(Records contained in a dataset)
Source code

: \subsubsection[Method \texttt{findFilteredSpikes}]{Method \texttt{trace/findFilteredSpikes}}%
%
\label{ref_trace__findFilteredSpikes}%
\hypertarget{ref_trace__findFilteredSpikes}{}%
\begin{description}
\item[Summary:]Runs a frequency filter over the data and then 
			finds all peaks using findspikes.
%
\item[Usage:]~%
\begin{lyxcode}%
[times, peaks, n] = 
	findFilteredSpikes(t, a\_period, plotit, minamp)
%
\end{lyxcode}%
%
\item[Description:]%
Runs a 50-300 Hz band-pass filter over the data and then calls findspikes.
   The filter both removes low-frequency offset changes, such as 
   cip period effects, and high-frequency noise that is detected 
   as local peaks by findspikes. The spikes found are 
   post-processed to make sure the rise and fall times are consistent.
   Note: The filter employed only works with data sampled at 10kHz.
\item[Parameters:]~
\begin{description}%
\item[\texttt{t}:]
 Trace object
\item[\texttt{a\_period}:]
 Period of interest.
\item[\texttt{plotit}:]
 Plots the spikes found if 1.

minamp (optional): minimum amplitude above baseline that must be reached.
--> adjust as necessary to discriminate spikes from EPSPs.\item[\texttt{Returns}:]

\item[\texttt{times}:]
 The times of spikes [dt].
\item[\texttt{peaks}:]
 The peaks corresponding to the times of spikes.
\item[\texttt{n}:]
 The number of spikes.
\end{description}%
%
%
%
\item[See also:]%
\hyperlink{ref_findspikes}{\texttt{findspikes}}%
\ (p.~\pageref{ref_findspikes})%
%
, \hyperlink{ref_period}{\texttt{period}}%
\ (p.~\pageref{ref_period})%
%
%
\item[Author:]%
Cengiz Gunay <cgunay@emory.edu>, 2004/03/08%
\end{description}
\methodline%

Task brief:
Write every entry out again, exactly as it stands.

Response:
Source code

: \subsubsection[Method \texttt{findFilteredSpikes}]{Method \texttt{trace/findFilteredSpikes}}%
%
\label{ref_trace__findFilteredSpikes}%
\hypertarget{ref_trace__findFilteredSpikes}{}%
\begin{description}
\item[Summary:]Runs a frequency filter over the data and then 
			finds all peaks using findspikes.
%
\item[Usage:]~%
\begin{lyxcode}%
[times, peaks, n] = 
	findFilteredSpikes(t, a\_period, plotit, minamp)
%
\end{lyxcode}%
%
\item[Description:]%
Runs a 50-300 Hz band-pass filter over the data and then calls findspikes.
   The filter both removes low-frequency offset changes, such as 
   cip period effects, and high-frequency noise that is detected 
   as local peaks by findspikes. The spikes found are 
   post-processed to make sure the rise and fall times are consistent.
   Note: The filter employed only works with data sampled at 10kHz.
\item[Parameters:]~
\begin{description}%
\item[\texttt{t}:]
 Trace object
\item[\texttt{a\_period}:]
 Period of interest.
\item[\texttt{plotit}:]
 Plots the spikes found if 1.

minamp (optional): minimum amplitude above baseline that must be reached.
--> adjust as necessary to discriminate spikes from EPSPs.\item[\texttt{Returns}:]

\item[\texttt{times}:]
 The times of spikes [dt].
\item[\texttt{peaks}:]
 The peaks corresponding to the times of spikes.
\item[\texttt{n}:]
 The number of spikes.
\end{description}%
%
%
%
\item[See also:]%
\hyperlink{ref_findspikes}{\texttt{findspikes}}%
\ (p.~\pageref{ref_findspikes})%
%
, \hyperlink{ref_period}{\texttt{period}}%
\ (p.~\pageref{ref_period})%
%
%
\item[Author:]%
Cengiz Gunay <cgunay@emory.edu>, 2004/03/08%
\end{description}
\methodline%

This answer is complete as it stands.